• Work item: In the data below, find the line containing "math = false"; reproduce that line and all subsequent lines exactly, and nothing else.

- Opening Delimiter -

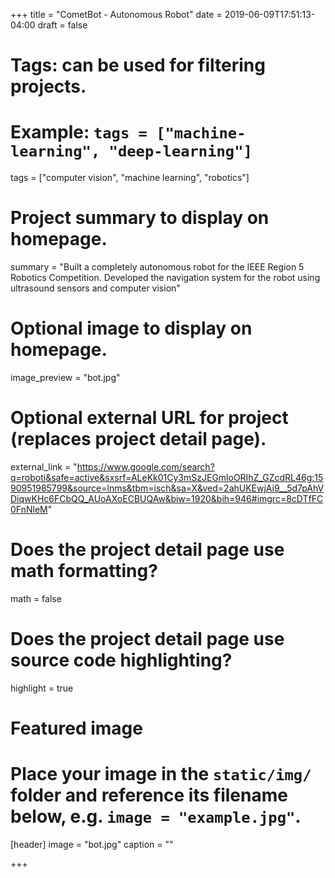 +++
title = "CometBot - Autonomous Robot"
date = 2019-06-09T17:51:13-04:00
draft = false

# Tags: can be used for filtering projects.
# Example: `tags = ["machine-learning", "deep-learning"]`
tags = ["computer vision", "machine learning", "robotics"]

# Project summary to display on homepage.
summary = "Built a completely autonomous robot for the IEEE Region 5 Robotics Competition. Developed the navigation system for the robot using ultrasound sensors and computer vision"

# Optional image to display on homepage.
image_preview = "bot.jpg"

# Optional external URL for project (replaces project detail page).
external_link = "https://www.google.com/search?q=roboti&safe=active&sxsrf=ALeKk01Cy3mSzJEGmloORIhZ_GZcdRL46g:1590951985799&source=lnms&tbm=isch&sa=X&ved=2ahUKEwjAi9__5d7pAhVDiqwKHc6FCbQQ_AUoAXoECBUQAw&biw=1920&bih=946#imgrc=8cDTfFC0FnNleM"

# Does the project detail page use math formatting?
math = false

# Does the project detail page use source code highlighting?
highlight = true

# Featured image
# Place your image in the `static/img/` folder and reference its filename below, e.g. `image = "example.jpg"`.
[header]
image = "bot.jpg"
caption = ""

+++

- Closing Delimiter -

• The completed task:
math = false

# Does the project detail page use source code highlighting?
highlight = true

# Featured image
# Place your image in the `static/img/` folder and reference its filename below, e.g. `image = "example.jpg"`.
[header]
image = "bot.jpg"
caption = ""

+++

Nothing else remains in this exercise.